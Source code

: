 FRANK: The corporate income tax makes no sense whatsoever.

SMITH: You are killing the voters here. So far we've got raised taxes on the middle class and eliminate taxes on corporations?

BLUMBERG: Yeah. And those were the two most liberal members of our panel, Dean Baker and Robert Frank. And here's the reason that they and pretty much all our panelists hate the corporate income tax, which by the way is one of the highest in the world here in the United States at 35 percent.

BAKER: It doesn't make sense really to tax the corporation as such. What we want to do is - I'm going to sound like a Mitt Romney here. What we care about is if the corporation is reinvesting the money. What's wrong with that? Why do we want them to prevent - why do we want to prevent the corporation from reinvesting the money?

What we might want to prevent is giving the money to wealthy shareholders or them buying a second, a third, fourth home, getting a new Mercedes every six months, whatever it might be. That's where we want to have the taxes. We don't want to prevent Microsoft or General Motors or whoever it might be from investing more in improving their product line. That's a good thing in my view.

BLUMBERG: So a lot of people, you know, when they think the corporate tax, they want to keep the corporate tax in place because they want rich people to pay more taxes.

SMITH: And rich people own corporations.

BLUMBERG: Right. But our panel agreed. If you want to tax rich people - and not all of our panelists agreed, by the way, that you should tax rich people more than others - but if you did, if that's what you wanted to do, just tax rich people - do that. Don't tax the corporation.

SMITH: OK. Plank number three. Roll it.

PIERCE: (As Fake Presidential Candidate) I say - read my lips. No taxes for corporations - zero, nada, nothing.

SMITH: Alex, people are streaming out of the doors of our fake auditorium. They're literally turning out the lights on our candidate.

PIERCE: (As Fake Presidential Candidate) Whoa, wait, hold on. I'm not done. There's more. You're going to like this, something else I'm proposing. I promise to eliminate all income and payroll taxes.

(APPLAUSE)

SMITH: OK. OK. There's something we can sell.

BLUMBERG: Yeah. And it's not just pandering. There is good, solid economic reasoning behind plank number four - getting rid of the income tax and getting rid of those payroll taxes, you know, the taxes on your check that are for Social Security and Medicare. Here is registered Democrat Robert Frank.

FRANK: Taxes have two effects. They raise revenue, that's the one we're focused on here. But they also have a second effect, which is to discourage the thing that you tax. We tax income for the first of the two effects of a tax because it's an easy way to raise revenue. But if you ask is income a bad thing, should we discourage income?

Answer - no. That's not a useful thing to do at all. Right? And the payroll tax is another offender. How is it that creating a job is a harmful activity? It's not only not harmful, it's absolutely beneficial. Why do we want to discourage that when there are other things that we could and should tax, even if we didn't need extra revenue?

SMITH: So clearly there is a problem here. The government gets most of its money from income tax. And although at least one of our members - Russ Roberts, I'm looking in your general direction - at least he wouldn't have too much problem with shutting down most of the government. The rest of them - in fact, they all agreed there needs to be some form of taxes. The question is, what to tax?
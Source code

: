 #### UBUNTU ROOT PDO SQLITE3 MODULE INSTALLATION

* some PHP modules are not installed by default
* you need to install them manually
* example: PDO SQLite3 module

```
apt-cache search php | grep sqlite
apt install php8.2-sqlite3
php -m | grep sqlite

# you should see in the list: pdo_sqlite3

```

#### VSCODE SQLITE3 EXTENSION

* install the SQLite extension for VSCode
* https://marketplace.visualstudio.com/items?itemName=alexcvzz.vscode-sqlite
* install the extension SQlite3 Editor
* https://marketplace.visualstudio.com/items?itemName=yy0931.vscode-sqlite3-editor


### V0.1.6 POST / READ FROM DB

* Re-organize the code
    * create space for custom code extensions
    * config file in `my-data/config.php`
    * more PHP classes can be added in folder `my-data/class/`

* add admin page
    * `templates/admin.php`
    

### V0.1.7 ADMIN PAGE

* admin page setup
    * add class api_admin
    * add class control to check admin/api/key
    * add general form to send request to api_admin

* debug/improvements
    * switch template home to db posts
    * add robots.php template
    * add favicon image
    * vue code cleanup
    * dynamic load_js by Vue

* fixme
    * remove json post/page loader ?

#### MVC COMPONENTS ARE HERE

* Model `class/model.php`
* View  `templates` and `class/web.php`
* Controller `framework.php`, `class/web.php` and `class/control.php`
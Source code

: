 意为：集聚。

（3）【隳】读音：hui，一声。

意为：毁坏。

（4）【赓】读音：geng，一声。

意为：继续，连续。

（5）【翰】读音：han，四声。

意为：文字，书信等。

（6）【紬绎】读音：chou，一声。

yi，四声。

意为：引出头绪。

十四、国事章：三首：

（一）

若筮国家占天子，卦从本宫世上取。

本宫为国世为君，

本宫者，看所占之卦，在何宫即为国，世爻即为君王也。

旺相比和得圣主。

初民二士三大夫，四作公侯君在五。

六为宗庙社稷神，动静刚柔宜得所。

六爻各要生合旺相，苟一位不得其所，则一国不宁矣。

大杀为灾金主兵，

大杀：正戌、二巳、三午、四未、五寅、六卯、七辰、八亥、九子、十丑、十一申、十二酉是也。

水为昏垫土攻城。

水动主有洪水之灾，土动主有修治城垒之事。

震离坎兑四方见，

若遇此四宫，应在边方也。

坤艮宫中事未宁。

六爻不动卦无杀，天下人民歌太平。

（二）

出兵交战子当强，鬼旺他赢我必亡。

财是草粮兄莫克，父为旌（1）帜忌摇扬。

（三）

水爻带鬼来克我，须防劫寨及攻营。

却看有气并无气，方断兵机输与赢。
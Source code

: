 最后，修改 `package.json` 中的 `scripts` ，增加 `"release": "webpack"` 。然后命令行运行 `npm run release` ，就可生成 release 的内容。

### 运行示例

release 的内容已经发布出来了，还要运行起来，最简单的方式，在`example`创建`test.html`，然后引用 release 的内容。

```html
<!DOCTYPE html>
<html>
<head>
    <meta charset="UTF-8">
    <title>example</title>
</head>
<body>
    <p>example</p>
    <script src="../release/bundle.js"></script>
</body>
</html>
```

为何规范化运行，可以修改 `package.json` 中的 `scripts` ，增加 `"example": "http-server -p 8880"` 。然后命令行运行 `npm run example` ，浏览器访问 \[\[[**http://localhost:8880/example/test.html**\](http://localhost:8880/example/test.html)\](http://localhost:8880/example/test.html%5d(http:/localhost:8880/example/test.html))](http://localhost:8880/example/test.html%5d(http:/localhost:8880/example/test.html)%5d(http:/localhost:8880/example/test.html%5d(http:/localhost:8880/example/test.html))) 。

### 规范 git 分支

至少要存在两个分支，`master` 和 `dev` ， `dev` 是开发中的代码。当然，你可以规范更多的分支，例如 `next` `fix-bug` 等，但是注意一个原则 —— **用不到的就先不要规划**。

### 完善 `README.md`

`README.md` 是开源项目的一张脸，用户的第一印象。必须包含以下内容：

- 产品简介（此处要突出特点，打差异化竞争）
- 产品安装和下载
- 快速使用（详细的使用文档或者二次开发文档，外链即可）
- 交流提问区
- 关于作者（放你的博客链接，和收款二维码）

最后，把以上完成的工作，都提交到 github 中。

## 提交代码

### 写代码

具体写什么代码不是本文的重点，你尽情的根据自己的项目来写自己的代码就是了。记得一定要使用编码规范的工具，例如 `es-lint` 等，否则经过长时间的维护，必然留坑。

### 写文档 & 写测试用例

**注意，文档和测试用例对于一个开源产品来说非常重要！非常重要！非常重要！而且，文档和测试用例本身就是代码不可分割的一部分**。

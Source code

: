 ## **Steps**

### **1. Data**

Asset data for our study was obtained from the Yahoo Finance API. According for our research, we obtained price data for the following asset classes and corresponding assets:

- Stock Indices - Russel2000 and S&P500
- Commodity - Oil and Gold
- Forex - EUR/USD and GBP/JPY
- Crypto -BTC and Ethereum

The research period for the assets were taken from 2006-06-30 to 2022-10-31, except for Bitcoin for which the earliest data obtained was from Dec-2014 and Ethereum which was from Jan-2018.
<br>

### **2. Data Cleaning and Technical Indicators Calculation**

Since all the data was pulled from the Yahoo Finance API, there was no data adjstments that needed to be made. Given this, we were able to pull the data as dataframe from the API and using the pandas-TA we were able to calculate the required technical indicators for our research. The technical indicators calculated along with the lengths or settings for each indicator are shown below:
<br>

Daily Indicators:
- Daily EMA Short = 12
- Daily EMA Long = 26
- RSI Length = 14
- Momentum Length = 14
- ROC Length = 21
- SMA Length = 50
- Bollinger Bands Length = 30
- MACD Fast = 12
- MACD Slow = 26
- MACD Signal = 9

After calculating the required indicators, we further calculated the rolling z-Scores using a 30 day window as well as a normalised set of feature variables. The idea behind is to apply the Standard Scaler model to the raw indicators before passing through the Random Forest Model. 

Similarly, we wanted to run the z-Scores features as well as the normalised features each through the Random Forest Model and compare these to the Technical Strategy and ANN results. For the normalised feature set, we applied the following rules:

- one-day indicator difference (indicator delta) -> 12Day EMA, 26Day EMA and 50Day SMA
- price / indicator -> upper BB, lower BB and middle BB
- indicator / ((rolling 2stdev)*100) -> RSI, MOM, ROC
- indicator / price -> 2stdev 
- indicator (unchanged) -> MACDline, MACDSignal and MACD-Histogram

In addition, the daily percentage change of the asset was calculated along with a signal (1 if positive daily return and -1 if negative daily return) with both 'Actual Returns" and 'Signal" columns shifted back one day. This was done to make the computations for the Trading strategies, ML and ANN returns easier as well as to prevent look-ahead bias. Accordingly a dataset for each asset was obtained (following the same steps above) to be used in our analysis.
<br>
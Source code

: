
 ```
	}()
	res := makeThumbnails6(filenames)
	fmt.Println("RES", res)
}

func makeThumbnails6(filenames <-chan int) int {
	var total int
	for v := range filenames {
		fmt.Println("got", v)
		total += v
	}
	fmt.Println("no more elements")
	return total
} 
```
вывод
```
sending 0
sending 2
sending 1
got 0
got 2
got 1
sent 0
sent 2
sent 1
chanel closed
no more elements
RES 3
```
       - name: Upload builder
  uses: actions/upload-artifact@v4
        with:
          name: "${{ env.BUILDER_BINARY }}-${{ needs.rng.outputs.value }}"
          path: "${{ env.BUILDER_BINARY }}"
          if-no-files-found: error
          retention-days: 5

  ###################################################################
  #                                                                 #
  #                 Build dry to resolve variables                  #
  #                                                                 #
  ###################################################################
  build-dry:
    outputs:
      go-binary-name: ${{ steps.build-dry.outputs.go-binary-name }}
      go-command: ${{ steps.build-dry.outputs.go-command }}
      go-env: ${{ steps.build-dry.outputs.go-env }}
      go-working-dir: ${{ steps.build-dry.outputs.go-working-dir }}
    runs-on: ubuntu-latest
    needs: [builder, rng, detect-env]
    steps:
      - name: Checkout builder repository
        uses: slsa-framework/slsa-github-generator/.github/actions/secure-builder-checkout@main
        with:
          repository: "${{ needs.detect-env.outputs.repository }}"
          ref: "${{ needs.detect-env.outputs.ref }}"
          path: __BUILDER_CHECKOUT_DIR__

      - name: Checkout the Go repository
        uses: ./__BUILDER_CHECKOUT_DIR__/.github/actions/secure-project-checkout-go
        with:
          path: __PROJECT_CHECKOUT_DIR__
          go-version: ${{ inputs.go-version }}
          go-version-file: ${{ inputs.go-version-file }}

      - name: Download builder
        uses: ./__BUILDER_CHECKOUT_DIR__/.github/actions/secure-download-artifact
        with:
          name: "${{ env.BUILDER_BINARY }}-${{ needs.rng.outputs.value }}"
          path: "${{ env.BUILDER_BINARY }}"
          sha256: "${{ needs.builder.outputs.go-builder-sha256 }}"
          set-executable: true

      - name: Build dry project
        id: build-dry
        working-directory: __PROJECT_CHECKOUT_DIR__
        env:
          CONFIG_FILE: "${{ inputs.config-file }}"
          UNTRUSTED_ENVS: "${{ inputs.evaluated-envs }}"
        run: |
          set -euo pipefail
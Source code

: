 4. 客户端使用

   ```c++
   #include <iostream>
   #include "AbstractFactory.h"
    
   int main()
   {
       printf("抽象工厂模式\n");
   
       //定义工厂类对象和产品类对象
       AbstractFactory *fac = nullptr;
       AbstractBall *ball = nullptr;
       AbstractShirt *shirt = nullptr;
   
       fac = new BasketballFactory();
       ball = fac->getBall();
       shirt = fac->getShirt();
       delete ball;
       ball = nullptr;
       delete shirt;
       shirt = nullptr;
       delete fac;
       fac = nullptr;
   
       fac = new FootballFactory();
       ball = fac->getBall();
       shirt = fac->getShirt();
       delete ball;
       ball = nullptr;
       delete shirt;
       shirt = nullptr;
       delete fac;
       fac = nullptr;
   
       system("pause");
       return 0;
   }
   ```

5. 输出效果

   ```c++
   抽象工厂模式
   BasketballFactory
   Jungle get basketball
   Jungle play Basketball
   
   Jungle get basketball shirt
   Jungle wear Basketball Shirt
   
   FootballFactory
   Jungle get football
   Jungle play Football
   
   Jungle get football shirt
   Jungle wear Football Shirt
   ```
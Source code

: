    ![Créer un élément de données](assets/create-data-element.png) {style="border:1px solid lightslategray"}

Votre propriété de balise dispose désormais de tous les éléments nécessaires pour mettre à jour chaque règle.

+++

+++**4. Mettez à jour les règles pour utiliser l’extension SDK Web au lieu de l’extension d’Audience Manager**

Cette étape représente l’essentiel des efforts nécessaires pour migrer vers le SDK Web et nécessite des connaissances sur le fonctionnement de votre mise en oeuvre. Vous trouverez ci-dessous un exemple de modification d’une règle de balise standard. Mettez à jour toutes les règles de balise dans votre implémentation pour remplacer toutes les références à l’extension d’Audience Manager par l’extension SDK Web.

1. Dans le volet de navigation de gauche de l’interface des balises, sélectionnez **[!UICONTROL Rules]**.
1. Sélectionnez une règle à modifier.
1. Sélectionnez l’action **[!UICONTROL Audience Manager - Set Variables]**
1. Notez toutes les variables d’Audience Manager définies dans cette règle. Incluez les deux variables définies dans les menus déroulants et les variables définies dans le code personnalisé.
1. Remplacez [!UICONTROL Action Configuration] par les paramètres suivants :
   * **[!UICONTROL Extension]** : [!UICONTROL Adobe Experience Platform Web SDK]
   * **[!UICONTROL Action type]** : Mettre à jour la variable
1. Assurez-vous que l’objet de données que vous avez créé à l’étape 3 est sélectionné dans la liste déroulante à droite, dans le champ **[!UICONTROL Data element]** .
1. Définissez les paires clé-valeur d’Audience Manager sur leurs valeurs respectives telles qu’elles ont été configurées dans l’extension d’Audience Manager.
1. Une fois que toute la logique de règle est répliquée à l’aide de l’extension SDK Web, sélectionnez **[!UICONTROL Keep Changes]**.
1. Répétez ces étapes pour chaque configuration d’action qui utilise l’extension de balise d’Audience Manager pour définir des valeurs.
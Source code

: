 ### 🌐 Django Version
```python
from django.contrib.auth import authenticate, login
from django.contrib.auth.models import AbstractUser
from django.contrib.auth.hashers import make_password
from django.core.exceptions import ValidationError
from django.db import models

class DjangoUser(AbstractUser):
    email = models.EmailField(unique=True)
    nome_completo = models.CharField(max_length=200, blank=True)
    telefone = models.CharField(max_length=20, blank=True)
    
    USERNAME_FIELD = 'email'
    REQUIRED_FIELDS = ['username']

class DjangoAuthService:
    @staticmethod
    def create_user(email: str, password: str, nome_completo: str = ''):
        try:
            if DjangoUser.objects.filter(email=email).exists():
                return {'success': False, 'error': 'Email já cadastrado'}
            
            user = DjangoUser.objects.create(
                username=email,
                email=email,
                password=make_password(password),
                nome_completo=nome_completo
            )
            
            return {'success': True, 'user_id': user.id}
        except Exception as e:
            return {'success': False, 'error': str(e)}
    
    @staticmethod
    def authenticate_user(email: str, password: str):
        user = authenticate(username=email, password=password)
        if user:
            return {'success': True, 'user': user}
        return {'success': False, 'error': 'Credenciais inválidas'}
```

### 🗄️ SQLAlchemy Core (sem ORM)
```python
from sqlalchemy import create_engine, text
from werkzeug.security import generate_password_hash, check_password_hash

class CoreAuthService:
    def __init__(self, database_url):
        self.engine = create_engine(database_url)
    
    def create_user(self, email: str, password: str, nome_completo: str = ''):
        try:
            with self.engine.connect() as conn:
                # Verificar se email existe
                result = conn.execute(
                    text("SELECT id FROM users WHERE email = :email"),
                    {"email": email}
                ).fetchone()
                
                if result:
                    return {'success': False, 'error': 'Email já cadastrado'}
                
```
══════════
## EXERCISE GOAL
Give the number of lines in the data that contain the string "objects", and nothing else.

## ANSWER
2